From the records below, state how many lines hold the string "tabular", without any other text.

_MATERIAL PROVIDED_
------------------------------------

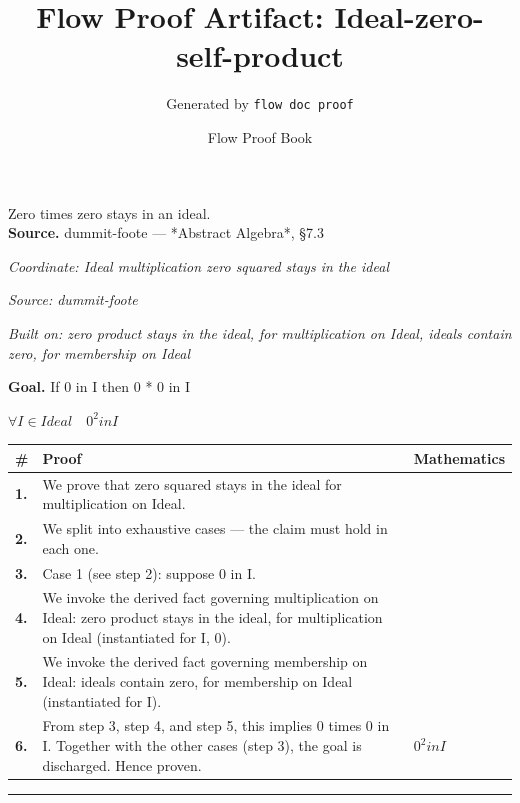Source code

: \documentclass[11pt]{article}
\title{Flow Proof Artifact: Ideal-zero-self-product}
\author{Generated by \texttt{flow doc proof}}
\date{Flow Proof Book}
\theoremstyle{definition}
\begin{document}
\maketitle
Zero times zero stays in an ideal.\\[0.5em]
\textbf{Source.} dummit-foote — *Abstract Algebra*, §7.3\\[0.5em]
\bigskip
{}\par
\smallskip\noindent\textit{Coordinate: Ideal \cdot multiplication \cdot zero squared stays in the ideal}\par
\smallskip\noindent\textit{Source: dummit-foote}\par
\smallskip\noindent\textit{Built on: zero product stays in the ideal, for multiplication on Ideal, ideals contain zero, for membership on Ideal}\par
\medskip
\noindent\textbf{Goal.} If 0 in I then 0 * 0 in I\par
\noindent$\displaystyle \forall I \in Ideal\quad 0^{2} in I$\par
\medskip
\noindent
\begin{tabular}{@{} >{\raggedright\arraybackslash}p{} >{\raggedright\arraybackslash}p{} >{\raggedleft\arraybackslash}p{} @{}}
\textbf{\#} & \textbf{Proof} & \textbf{Mathematics} \\
\midrule
\textbf{1.} & We prove that zero squared stays in the ideal for multiplication on Ideal. & \\[0.45em]
\textbf{2.} & We split into exhaustive cases — the claim must hold in each one. & \\[0.45em]
\textbf{3.} & Case 1 (see step 2): suppose 0 in I. & \\[0.45em]
\textbf{4.} & We invoke the derived fact governing multiplication on Ideal: zero product stays in the ideal, for multiplication on Ideal (instantiated for I, 0). & \\[0.45em]
\textbf{5.} & We invoke the derived fact governing membership on Ideal: ideals contain zero, for membership on Ideal (instantiated for I). & \\[0.45em]
\textbf{6.} & From step 3, step 4, and step 5, this implies 0 times 0 in I. Together with the other cases (step 3), the goal is discharged. Hence proven. & $\displaystyle 0^{2} in I$ \\[0.45em]
\bottomrule
\end{tabular}
\label{thm:Ideal-multiplication-zero_squared_stays_in_the_ideal}
\par\medskip\hrule
\end{document}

------------------------------------

_ANSWER FOR THIS EXERCISE_
2